═════ Given records ═════
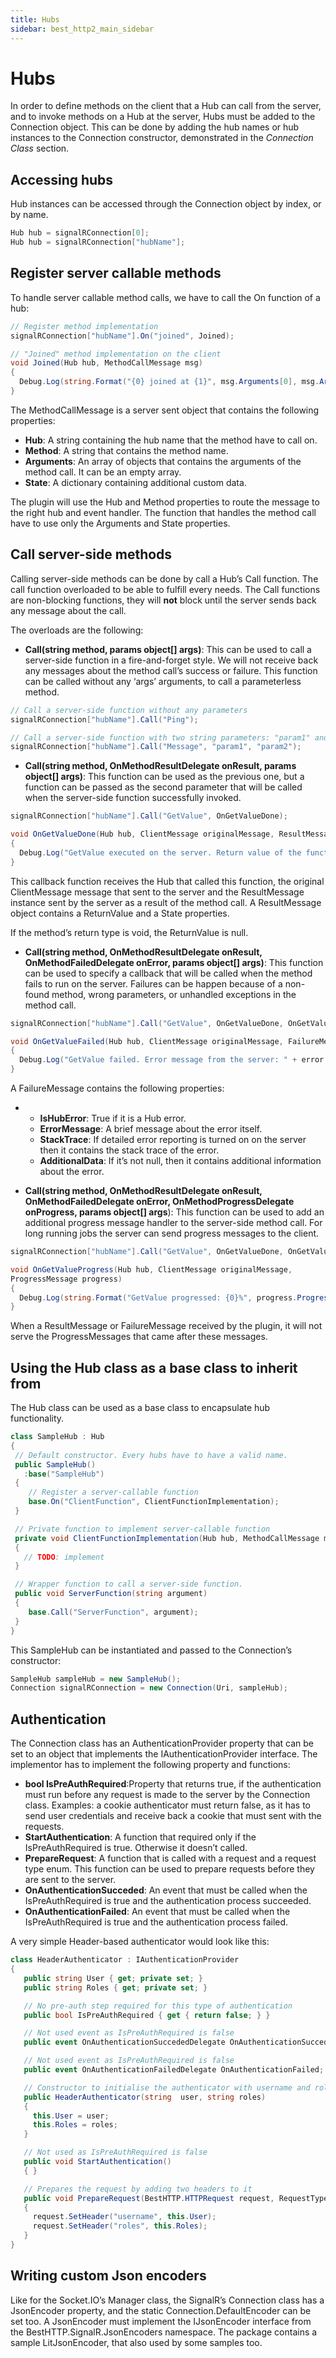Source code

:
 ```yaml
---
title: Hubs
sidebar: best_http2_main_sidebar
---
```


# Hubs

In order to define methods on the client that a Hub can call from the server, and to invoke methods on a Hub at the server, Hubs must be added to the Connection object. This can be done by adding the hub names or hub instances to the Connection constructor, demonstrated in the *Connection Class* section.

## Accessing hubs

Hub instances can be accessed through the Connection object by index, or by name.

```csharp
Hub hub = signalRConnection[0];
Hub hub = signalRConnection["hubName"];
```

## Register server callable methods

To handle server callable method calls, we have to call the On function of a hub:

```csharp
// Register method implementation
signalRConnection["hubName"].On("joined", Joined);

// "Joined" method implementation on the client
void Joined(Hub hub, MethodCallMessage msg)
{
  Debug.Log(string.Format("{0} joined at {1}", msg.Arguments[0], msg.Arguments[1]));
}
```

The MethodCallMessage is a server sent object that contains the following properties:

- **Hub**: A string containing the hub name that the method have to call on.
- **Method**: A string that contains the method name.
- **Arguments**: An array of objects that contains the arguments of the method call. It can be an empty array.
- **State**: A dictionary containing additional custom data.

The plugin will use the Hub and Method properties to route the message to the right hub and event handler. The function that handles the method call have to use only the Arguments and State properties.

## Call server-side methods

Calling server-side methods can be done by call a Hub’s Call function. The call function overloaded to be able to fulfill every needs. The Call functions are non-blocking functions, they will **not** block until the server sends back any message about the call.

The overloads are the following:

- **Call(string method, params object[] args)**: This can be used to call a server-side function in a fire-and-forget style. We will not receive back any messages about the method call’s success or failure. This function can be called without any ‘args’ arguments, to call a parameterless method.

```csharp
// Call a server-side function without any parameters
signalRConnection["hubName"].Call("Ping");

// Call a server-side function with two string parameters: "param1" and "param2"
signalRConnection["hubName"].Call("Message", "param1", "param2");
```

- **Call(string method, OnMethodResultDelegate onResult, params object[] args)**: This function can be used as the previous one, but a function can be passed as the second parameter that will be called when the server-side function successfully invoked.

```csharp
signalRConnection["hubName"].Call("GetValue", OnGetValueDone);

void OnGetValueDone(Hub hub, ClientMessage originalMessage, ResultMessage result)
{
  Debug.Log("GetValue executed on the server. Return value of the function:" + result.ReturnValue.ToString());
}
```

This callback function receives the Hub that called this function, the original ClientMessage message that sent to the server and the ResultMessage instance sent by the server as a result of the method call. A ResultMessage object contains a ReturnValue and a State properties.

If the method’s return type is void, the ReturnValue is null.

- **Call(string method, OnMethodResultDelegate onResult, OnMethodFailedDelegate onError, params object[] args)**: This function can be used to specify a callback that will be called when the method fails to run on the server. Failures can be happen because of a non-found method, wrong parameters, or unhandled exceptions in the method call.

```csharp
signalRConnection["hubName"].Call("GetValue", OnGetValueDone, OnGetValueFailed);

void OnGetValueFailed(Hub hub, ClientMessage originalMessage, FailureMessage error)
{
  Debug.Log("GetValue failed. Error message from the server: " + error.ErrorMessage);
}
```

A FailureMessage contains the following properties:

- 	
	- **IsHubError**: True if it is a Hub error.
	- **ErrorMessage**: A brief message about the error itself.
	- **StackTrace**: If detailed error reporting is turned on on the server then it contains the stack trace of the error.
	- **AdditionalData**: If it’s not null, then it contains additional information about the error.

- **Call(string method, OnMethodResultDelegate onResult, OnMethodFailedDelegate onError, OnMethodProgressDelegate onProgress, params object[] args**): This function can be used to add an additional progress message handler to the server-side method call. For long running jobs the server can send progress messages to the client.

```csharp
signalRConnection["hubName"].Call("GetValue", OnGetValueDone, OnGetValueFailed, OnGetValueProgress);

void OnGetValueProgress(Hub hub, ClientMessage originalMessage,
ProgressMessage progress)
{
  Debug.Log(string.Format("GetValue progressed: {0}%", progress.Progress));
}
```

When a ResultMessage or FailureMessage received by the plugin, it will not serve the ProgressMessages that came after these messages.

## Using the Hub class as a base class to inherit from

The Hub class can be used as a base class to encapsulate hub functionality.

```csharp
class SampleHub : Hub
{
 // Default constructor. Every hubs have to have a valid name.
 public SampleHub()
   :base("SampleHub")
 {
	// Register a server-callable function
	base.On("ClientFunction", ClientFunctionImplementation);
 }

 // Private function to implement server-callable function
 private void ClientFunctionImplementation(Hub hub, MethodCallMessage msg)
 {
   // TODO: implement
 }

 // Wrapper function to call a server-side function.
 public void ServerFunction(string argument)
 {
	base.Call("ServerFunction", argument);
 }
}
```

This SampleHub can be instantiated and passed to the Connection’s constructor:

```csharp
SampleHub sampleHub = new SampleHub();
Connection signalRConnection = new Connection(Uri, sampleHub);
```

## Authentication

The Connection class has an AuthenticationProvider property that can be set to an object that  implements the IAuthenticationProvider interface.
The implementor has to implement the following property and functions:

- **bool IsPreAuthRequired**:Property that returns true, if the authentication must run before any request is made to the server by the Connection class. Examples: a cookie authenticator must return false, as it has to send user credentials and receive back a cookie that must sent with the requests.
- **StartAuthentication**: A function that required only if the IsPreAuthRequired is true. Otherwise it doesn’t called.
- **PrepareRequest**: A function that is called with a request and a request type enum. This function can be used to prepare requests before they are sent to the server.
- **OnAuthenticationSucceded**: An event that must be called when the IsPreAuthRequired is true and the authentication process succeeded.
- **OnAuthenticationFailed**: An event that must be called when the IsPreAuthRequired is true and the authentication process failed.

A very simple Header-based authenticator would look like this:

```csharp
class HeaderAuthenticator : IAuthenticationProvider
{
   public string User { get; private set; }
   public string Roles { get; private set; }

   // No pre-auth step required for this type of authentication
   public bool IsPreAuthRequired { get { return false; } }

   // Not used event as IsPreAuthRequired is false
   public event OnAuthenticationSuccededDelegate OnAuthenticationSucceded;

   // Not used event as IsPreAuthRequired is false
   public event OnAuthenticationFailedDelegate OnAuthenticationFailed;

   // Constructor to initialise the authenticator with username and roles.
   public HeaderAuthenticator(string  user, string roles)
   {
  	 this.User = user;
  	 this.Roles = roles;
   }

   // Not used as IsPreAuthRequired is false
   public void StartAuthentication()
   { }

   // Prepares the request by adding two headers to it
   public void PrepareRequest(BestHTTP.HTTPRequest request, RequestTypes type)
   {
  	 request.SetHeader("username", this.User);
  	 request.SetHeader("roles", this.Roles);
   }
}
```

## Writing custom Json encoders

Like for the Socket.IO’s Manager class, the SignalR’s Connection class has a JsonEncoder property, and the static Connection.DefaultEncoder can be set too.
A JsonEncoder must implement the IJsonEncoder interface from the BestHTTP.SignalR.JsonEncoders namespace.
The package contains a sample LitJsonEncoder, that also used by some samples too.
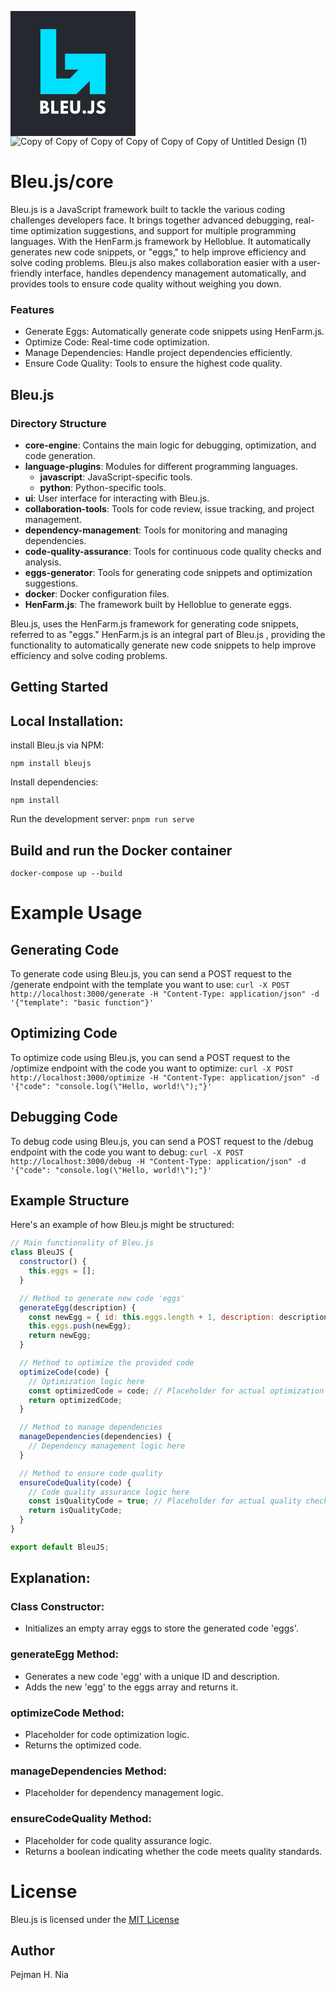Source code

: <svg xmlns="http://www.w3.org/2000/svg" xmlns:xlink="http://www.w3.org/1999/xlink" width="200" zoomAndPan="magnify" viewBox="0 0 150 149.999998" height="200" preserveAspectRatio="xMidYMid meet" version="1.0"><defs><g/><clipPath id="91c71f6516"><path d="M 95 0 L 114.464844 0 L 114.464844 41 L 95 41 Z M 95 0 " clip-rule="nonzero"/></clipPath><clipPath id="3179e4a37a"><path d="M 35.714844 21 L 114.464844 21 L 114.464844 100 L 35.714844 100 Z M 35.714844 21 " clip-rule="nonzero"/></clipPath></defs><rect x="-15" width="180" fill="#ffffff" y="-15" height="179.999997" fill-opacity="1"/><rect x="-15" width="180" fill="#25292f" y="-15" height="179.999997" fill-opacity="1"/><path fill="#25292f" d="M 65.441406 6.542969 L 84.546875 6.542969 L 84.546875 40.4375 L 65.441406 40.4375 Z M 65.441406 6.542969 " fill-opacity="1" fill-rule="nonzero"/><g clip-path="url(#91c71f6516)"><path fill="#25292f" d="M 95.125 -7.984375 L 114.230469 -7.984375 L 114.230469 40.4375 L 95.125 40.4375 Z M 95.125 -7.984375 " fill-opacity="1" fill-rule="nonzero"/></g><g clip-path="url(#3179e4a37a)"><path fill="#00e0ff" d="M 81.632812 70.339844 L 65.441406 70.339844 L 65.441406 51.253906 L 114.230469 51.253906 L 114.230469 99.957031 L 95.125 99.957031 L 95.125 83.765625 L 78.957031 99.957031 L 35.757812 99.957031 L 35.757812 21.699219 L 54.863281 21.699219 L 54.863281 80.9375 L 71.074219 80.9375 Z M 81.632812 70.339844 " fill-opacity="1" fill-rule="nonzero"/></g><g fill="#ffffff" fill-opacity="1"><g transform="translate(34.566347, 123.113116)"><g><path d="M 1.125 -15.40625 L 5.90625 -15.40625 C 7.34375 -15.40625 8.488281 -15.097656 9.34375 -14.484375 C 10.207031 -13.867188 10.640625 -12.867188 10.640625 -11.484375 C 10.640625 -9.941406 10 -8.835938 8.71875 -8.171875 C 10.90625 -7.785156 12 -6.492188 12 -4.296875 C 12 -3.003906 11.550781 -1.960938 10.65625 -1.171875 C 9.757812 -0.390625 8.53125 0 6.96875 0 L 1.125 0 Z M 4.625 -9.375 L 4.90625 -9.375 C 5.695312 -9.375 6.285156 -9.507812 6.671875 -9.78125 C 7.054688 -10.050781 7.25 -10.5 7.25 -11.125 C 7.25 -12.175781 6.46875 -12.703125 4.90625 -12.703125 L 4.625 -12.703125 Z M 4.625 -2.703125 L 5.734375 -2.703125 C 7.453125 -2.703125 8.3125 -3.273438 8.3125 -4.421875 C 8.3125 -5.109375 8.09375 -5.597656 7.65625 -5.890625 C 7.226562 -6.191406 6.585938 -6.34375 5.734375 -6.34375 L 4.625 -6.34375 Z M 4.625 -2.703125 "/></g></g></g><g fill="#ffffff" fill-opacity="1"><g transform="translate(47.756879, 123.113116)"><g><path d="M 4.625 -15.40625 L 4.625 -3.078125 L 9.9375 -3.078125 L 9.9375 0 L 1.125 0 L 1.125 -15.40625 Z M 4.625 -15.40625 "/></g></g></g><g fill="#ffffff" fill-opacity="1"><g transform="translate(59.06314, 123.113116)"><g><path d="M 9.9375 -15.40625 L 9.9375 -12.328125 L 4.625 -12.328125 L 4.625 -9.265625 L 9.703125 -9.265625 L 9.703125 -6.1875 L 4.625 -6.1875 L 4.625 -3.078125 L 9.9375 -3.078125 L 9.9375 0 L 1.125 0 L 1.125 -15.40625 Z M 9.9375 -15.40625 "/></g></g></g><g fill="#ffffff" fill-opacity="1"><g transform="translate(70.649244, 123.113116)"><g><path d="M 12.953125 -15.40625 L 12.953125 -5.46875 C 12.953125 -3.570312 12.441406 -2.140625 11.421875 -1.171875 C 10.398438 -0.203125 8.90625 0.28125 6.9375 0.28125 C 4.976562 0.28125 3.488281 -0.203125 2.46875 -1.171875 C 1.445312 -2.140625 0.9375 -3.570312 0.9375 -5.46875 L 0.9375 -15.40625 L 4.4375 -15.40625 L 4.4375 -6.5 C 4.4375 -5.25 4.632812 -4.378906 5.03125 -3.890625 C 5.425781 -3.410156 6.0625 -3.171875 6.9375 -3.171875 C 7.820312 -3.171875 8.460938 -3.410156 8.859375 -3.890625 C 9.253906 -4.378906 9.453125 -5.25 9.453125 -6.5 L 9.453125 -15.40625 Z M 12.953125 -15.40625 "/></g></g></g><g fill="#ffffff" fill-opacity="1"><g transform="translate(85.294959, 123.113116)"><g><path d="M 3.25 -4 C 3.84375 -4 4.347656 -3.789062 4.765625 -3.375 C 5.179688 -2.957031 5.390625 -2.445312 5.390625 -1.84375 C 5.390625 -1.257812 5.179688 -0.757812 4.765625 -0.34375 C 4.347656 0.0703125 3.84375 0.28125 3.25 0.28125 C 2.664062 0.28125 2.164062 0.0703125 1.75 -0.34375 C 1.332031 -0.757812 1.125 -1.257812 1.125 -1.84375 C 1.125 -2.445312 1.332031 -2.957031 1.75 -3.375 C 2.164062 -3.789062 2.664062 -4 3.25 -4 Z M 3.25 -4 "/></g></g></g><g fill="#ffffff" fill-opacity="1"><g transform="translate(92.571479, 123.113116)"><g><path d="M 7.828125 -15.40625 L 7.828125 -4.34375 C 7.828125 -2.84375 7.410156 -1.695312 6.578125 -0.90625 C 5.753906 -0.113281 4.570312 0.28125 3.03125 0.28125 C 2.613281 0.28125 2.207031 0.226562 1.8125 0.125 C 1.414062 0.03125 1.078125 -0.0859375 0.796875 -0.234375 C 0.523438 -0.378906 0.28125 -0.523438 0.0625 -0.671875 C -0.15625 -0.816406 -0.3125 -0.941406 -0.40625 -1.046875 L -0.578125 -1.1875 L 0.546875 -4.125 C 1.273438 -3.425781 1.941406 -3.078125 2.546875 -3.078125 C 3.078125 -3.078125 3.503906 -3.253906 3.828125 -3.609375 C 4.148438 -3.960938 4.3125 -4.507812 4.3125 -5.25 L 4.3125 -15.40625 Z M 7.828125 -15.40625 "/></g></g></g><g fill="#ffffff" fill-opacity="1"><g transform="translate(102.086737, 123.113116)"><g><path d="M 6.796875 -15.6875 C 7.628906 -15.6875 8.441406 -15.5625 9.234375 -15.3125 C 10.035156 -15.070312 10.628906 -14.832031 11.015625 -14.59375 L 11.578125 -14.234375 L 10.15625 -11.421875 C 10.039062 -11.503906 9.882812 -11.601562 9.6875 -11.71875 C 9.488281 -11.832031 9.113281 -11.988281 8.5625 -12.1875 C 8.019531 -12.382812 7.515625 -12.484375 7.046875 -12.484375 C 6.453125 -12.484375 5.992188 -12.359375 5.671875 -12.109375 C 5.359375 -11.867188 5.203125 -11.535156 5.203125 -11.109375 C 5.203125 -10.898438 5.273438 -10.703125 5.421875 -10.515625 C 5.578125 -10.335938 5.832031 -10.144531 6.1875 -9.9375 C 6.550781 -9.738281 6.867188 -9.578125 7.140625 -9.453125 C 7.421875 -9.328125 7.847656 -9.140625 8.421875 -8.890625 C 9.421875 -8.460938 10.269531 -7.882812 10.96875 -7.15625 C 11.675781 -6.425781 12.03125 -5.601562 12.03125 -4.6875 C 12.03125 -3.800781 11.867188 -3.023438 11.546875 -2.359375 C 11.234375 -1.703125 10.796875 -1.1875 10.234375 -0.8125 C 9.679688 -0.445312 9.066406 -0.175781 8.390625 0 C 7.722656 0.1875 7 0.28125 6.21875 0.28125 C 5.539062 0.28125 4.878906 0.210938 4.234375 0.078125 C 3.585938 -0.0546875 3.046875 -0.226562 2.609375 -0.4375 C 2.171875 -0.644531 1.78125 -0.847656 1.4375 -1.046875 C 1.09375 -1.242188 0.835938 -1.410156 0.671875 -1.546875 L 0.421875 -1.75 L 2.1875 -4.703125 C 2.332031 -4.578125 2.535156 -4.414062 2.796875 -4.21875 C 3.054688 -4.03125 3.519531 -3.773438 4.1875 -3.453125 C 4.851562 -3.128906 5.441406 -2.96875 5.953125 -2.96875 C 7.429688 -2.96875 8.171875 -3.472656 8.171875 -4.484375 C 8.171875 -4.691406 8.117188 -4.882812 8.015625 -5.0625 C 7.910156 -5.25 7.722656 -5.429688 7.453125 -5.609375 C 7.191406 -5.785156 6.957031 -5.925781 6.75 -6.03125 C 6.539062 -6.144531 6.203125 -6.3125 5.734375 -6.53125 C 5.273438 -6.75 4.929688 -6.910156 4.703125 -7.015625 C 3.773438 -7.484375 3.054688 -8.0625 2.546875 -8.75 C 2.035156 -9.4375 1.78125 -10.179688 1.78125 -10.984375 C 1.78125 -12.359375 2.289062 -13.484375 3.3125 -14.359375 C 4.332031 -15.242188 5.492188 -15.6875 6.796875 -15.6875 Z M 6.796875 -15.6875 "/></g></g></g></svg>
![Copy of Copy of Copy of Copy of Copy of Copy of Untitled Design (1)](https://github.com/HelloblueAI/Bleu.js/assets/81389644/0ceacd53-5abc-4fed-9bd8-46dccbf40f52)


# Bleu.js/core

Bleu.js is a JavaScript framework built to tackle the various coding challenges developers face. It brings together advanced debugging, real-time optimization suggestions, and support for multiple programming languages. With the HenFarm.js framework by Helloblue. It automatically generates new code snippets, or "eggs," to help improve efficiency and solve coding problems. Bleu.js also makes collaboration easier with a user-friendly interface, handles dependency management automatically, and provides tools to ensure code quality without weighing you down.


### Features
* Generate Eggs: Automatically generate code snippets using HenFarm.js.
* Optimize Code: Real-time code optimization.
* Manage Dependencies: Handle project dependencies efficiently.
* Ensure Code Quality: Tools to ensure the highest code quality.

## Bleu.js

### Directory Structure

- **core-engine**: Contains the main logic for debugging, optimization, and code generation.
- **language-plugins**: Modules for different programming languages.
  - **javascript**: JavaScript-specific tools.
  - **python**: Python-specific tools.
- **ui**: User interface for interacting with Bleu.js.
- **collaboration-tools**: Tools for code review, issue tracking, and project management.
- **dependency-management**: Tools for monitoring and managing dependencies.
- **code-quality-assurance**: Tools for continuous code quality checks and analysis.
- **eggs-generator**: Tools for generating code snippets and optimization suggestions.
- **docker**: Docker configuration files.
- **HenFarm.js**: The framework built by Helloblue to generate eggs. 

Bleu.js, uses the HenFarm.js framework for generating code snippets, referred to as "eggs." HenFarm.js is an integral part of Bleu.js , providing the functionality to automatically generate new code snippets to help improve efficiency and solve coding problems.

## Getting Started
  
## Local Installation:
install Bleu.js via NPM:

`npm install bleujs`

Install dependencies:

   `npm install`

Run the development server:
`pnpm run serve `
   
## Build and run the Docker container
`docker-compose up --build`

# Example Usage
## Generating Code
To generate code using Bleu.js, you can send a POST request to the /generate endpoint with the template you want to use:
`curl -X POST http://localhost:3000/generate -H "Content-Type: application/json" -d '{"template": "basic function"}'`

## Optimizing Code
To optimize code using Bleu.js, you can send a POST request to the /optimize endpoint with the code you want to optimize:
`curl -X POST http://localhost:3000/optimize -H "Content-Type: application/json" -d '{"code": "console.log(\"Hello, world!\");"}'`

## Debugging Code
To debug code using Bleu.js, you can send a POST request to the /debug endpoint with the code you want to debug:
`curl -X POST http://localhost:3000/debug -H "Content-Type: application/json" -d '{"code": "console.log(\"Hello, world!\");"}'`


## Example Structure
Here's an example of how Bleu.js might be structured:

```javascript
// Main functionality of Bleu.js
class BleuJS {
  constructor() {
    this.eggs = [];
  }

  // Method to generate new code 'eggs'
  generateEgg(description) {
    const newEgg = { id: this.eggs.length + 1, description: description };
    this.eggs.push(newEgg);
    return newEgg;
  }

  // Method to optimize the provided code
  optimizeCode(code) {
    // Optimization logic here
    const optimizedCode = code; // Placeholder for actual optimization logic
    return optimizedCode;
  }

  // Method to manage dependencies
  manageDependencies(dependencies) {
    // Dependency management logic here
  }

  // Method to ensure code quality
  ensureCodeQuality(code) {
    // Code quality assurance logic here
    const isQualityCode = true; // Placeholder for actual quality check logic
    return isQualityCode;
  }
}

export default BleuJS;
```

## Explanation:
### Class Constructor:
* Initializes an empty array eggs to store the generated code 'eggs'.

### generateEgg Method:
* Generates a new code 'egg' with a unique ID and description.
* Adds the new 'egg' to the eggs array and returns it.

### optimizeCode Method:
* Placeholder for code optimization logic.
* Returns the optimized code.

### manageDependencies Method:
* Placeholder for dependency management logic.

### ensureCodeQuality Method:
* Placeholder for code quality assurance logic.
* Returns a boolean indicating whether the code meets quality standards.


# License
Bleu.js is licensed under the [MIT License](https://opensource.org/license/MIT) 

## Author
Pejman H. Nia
═════
▶ _About this exercise_:
What lines in the data above carry "instances"? Return them all.

▶ _Task output_:
In order to define methods on the client that a Hub can call from the server, and to invoke methods on a Hub at the server, Hubs must be added to the Connection object. This can be done by adding the hub names or hub instances to the Connection constructor, demonstrated in the *Connection Class* section.
Hub instances can be accessed through the Connection object by index, or by name.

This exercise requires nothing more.